[Plain-text document sources]
____________________
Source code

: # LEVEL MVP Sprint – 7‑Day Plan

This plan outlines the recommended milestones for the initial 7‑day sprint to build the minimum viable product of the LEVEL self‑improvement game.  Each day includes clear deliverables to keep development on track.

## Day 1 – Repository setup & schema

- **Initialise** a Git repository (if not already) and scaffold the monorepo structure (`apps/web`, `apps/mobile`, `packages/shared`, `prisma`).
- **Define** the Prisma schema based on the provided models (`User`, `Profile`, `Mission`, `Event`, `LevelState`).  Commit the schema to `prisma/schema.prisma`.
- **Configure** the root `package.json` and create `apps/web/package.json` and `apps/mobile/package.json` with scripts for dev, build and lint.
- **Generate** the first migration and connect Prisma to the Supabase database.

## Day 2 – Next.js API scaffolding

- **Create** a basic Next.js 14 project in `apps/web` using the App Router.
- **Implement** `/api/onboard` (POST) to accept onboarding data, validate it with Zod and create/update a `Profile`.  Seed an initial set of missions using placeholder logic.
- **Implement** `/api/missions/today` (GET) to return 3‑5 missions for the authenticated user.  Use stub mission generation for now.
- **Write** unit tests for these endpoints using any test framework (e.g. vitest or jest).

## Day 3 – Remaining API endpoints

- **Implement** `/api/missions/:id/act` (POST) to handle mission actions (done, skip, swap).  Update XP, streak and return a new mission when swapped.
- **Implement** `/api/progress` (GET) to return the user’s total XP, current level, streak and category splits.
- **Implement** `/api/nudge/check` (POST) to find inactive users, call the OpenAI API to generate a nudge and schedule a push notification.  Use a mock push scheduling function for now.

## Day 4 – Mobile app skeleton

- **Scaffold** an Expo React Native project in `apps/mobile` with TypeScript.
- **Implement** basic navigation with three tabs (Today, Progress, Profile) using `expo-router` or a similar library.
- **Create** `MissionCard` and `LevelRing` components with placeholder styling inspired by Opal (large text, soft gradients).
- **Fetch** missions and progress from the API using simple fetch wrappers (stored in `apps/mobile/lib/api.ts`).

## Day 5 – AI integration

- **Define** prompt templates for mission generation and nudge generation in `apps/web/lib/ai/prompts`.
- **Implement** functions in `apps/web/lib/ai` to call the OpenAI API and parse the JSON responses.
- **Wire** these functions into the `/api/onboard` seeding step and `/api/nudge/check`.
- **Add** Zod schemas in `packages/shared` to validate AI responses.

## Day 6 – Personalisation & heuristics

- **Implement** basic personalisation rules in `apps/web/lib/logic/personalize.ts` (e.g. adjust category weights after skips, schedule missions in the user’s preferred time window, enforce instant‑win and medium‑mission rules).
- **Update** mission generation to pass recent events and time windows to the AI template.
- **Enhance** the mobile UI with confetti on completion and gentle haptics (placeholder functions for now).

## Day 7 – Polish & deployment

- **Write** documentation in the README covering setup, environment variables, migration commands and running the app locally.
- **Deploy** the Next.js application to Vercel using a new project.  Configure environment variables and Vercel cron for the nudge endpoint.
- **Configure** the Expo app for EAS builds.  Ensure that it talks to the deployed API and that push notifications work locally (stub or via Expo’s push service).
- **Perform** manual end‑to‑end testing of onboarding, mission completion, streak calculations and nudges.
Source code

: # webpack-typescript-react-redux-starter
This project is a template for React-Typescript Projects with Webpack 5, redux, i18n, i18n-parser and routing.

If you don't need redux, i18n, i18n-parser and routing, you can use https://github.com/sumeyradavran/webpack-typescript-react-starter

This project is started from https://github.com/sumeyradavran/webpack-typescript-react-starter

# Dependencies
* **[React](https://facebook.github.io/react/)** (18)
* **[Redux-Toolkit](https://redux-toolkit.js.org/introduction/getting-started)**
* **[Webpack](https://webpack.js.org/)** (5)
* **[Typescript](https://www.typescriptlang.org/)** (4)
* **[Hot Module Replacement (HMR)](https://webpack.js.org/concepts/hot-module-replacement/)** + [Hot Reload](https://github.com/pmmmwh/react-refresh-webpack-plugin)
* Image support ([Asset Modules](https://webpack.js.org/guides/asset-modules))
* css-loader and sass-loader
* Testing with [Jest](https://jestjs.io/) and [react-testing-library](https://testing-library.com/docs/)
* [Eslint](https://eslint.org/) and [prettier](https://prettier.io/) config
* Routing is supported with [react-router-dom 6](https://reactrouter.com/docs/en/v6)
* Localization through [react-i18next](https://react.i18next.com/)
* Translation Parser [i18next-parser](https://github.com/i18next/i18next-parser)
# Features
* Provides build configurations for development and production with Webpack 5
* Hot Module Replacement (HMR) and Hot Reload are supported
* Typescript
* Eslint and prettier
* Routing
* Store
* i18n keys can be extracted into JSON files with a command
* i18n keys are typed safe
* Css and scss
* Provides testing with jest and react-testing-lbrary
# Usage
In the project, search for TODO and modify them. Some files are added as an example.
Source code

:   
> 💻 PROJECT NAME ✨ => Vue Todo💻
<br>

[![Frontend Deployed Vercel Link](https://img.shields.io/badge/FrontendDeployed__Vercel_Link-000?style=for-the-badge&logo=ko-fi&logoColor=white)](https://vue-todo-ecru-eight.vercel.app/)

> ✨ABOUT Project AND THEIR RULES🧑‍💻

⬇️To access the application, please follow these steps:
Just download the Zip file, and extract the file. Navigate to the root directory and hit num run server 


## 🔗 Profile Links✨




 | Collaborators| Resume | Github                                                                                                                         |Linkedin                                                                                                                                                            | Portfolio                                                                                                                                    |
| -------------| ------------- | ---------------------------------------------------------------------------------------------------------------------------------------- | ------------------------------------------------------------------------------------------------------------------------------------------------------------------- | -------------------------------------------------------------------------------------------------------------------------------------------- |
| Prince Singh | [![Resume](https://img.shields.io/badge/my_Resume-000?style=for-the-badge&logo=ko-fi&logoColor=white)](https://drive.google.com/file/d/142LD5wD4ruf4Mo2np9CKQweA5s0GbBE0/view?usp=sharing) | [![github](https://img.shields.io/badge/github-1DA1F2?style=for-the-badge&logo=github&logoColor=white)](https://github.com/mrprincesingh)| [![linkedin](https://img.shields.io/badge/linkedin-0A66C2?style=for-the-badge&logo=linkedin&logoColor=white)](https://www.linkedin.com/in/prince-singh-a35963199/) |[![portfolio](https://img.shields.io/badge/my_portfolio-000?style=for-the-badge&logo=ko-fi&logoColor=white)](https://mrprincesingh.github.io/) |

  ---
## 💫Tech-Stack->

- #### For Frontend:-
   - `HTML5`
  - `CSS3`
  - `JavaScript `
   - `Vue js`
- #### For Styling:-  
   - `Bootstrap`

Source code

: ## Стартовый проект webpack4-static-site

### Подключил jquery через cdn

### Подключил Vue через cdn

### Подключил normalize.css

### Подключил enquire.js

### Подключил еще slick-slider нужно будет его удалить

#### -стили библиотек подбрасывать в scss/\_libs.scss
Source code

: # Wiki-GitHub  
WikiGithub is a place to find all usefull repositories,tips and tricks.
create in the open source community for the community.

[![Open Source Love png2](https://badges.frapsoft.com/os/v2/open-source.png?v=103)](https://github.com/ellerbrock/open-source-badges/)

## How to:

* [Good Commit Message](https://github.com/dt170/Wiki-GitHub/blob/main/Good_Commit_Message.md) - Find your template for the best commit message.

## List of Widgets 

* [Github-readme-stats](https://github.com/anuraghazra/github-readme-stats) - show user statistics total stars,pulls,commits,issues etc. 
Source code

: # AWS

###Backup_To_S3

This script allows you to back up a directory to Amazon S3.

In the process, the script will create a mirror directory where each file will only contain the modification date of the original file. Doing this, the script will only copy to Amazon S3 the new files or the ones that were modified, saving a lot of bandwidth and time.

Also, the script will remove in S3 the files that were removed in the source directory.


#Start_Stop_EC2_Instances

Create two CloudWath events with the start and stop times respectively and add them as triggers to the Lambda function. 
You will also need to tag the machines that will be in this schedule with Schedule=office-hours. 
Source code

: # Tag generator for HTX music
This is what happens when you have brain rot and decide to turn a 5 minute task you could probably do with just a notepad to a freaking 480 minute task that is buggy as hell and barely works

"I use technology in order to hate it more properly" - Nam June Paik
____________________
### PROBLEM TO SOLVE
Lines above that include the string "missions" need to be copied.

### TASK RESULT
- **Implement** `/api/onboard` (POST) to accept onboarding data, validate it with Zod and create/update a `Profile`.  Seed an initial set of missions using placeholder logic.
- **Implement** `/api/missions/today` (GET) to return 3‑5 missions for the authenticated user.  Use stub mission generation for now.
- **Implement** `/api/missions/:id/act` (POST) to handle mission actions (done, skip, swap).  Update XP, streak and return a new mission when swapped.
- **Fetch** missions and progress from the API using simple fetch wrappers (stored in `apps/mobile/lib/api.ts`).
- **Implement** basic personalisation rules in `apps/web/lib/logic/personalize.ts` (e.g. adjust category weights after skips, schedule missions in the user’s preferred time window, enforce instant‑win and medium‑mission rules).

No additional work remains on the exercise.